• [Work order] The data below holds a line containing "- Prevention of" and a line containing "ESLint is integrated"; please quote exactly those two lines and every line between them, and nothing else.

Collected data

##########

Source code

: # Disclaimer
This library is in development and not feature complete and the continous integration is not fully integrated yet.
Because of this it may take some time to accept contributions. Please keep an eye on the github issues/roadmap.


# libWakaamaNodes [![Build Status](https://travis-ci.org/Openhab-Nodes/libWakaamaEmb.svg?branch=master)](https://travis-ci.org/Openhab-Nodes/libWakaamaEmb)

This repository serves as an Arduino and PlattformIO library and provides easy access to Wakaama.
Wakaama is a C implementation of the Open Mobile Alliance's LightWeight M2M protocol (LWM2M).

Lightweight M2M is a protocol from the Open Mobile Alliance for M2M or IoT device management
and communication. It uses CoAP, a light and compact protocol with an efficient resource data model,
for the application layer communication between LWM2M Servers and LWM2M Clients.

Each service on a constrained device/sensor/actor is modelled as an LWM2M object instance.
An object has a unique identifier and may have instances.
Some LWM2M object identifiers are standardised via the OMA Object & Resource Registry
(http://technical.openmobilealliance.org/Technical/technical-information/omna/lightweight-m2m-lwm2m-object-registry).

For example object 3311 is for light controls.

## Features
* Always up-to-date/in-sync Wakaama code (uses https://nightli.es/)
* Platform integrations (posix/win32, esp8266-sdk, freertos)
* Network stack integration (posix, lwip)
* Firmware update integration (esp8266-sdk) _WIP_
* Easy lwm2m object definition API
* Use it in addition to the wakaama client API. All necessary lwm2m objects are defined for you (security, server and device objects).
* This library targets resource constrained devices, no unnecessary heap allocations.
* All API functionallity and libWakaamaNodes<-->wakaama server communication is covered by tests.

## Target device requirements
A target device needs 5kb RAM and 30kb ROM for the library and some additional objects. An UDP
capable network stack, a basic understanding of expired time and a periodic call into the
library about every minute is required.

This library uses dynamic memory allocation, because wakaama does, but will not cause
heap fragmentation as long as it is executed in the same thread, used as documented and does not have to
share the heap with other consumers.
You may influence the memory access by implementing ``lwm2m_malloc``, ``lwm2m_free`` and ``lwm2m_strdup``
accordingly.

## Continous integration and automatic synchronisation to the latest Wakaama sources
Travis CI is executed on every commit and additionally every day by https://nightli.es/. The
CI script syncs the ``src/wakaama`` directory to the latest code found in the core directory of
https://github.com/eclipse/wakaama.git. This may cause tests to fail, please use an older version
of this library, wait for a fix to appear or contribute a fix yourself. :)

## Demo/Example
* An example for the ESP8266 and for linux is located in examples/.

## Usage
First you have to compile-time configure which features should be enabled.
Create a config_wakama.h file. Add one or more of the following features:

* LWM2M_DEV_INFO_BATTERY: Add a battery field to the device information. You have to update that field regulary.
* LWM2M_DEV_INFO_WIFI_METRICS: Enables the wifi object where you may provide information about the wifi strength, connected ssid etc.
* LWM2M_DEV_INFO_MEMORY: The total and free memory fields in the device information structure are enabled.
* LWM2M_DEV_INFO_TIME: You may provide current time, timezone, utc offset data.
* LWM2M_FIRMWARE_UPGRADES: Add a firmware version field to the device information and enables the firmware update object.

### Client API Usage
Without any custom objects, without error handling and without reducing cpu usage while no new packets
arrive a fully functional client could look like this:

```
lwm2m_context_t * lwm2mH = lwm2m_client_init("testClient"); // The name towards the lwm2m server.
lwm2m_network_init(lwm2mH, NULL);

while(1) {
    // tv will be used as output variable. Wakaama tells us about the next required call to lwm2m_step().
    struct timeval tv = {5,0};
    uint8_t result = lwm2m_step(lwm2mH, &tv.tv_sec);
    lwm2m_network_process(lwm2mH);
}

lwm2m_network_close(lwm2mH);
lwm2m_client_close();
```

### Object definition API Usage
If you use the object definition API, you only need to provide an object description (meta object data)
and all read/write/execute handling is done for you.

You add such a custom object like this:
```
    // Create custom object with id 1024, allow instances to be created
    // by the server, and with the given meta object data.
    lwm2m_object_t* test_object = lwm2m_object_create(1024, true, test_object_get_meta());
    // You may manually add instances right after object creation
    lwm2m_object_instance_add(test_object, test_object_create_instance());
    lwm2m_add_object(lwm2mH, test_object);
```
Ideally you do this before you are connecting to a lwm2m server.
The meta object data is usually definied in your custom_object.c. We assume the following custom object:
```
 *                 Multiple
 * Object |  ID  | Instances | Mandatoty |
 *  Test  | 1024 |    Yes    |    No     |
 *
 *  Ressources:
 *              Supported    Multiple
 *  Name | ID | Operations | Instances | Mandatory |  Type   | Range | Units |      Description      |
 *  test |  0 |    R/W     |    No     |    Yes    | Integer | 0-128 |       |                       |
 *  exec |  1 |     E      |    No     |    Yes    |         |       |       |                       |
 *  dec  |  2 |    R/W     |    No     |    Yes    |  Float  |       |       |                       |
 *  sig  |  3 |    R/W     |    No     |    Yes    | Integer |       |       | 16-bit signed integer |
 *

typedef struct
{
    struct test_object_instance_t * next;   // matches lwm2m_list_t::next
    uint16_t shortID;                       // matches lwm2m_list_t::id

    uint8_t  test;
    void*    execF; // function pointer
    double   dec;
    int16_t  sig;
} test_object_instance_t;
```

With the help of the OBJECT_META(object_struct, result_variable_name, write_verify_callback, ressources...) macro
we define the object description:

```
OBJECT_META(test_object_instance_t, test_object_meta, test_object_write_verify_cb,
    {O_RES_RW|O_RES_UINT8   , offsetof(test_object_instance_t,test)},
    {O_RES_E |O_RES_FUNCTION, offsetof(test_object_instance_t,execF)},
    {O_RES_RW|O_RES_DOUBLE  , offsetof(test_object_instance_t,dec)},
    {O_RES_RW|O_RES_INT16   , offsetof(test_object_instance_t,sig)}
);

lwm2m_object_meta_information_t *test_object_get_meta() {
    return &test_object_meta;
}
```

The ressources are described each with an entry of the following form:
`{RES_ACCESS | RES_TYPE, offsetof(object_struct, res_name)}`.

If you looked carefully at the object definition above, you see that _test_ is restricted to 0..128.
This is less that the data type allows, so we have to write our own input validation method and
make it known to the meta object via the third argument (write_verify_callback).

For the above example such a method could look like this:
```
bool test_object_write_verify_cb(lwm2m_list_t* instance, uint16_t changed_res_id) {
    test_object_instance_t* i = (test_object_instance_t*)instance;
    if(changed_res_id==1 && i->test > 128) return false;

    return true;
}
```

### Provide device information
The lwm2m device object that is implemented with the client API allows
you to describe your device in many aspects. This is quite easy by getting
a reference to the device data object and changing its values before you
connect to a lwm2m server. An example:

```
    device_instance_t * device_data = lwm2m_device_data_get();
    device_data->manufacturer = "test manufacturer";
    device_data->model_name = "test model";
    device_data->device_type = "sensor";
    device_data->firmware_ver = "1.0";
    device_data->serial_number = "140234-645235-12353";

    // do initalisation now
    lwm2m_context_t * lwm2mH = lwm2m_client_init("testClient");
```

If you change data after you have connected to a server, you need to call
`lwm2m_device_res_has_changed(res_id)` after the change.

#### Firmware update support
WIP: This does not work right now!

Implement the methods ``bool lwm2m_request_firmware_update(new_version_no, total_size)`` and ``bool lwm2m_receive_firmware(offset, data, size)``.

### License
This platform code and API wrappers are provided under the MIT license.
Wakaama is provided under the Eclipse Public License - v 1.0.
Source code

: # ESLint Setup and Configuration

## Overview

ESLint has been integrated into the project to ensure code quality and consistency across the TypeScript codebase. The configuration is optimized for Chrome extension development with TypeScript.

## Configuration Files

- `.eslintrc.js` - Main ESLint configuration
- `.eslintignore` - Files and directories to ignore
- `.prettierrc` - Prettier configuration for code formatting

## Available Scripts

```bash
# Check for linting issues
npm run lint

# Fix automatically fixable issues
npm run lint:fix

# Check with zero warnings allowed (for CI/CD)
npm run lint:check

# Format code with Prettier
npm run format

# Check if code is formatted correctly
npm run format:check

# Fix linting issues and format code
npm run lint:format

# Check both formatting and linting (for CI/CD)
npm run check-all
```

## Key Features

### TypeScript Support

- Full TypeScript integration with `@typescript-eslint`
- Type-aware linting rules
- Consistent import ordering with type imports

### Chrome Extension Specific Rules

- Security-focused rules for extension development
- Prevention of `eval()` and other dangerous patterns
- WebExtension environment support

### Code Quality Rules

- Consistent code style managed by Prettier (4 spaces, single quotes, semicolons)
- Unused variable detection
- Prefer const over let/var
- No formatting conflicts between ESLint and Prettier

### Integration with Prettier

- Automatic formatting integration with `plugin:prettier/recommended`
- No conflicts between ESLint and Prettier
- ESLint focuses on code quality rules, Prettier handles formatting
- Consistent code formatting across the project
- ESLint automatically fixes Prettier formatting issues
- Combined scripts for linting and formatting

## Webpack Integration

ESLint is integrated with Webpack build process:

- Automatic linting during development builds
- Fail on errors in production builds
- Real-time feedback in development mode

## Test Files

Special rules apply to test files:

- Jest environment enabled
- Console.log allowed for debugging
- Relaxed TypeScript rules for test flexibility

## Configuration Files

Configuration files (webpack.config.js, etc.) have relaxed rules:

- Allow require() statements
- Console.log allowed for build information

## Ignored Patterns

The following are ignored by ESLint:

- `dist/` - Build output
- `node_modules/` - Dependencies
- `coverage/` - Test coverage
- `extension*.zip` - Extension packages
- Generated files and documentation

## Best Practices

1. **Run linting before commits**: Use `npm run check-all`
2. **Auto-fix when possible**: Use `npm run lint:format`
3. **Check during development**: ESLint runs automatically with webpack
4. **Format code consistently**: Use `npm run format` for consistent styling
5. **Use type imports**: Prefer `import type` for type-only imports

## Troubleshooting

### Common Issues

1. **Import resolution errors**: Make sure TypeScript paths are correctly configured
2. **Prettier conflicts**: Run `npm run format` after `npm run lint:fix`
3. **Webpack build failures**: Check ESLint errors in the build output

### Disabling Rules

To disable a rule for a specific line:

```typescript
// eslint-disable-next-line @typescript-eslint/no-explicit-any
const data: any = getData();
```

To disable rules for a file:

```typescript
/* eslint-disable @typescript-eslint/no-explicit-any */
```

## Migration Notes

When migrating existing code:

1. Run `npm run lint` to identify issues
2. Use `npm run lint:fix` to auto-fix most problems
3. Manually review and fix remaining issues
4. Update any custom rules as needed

##########

• [Exercise result]
- Prevention of `eval()` and other dangerous patterns
- WebExtension environment support

### Code Quality Rules

- Consistent code style managed by Prettier (4 spaces, single quotes, semicolons)
- Unused variable detection
- Prefer const over let/var
- No formatting conflicts between ESLint and Prettier

### Integration with Prettier

- Automatic formatting integration with `plugin:prettier/recommended`
- No conflicts between ESLint and Prettier
- ESLint focuses on code quality rules, Prettier handles formatting
- Consistent code formatting across the project
- ESLint automatically fixes Prettier formatting issues
- Combined scripts for linting and formatting

## Webpack Integration

ESLint is integrated with Webpack build process:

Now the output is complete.